**WHAT TO WORK ON**
List each line of the data in which the string "United" appears.

**GIVEN INFORMATION**
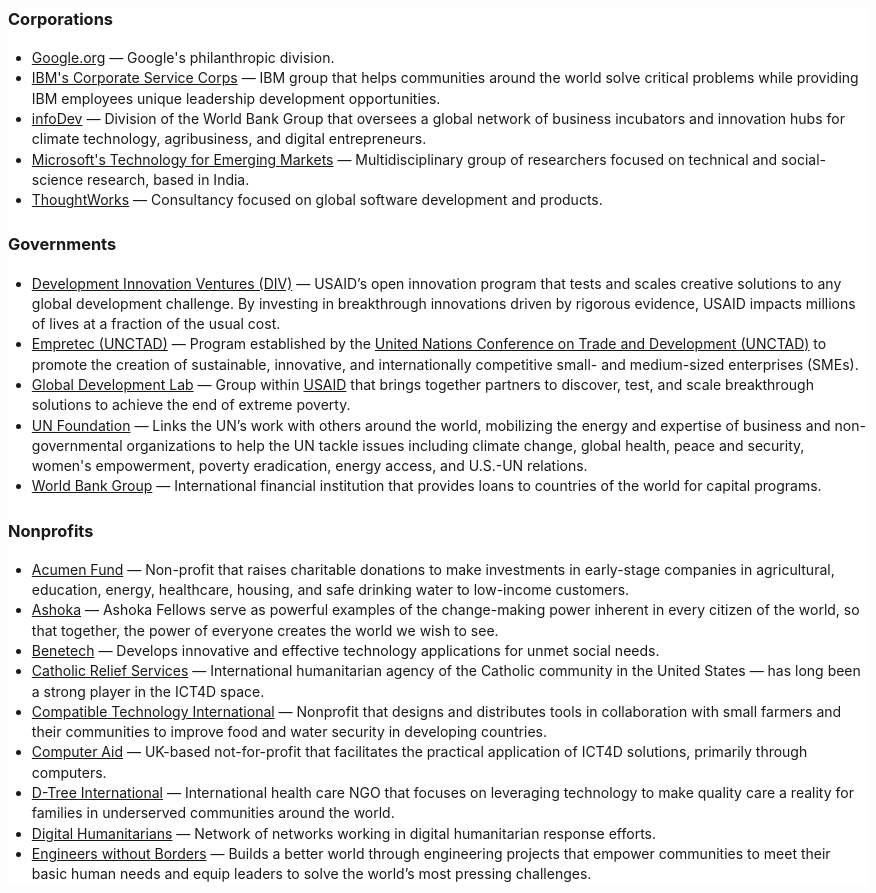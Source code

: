 

### Corporations

- [Google.org](https://google.org) — Google's philanthropic division.
- [IBM's Corporate Service Corps](https://www.ibm.com/ibm/responsibility/corporateservicecorps) — IBM group that helps communities around the world solve critical problems while providing IBM employees unique leadership development opportunities.
- [infoDev](https://www.infodev.org) — Division of the World Bank Group that oversees a global network of business incubators and innovation hubs for climate technology, agribusiness, and digital entrepreneurs.
- [Microsoft's Technology for Emerging Markets](https://www.microsoft.com/en-us/research/group/technology-for-emerging-markets) — Multidisciplinary group of researchers focused on technical and social-science research, based in India.
- [ThoughtWorks](https://thoughtworks.com) — Consultancy focused on global software development and products.



### Governments

- [Development Innovation Ventures (DIV)](https://www.usaid.gov/div) — USAID’s open innovation program that tests and scales creative solutions to any global development challenge. By investing in breakthrough innovations driven by rigorous evidence, USAID impacts millions of lives at a fraction of the usual cost.
- [Empretec (UNCTAD)](https://empretec.unctad.org) — Program established by the [United Nations Conference on Trade and Development (UNCTAD)](http://unctad.org) to promote the creation of sustainable, innovative, and internationally competitive small- and medium-sized enterprises (SMEs).
- [Global Development Lab](https://usaid.gov/globaldevlab) — Group within [USAID](https://usaid.gov) that brings together partners to discover, test, and scale breakthrough solutions to achieve the end of extreme poverty.
- [UN Foundation](http://unfoundation.org) — Links the UN’s work with others around the world, mobilizing the energy and expertise of business and non-governmental organizations to help the UN tackle issues including climate change, global health, peace and security, women's empowerment, poverty eradication, energy access, and U.S.-UN relations.
- [World Bank Group](https://www.worldbank.org) — International financial institution that provides loans to countries of the world for capital programs.



### Nonprofits

- [Acumen Fund](https://acumen.org) — Non-profit that raises charitable donations to make investments in early-stage companies in agricultural, education, energy, healthcare, housing, and safe drinking water to low-income customers.
- [Ashoka](https://ashoka.org) — Ashoka Fellows serve as powerful examples of the change-making power inherent in every citizen of the world, so that together, the power of everyone creates the world we wish to see.
- [Benetech](https://benetech.org) — Develops innovative and effective technology applications for unmet social needs.
- [Catholic Relief Services](https://www.crs.org) — International humanitarian agency of the Catholic community in the United States — has long been a strong player in the ICT4D space.
- [Compatible Technology International](https://compatibletechnology.org) — Nonprofit that designs and distributes tools in collaboration with small farmers and their communities to improve food and water security in developing countries.
- [Computer Aid](http://computeraid.org) — UK-based not-for-profit that facilitates the practical application of ICT4D solutions, primarily through computers.
- [D-Tree International](https://www.d-tree.org) — International health care NGO that focuses on leveraging technology to make quality care a reality for families in underserved communities around the world.
- [Digital Humanitarians](http://digitalhumanitarians.com) — Network of networks working in digital humanitarian response efforts.
- [Engineers without Borders](https://www.ewb-usa.org) — Builds a better world through engineering projects that empower communities to meet their basic human needs and equip leaders to solve the world’s most pressing challenges.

**YOUR RESPONSE**
- [Empretec (UNCTAD)](https://empretec.unctad.org) — Program established by the [United Nations Conference on Trade and Development (UNCTAD)](http://unctad.org) to promote the creation of sustainable, innovative, and internationally competitive small- and medium-sized enterprises (SMEs).
- [Catholic Relief Services](https://www.crs.org) — International humanitarian agency of the Catholic community in the United States — has long been a strong player in the ICT4D space.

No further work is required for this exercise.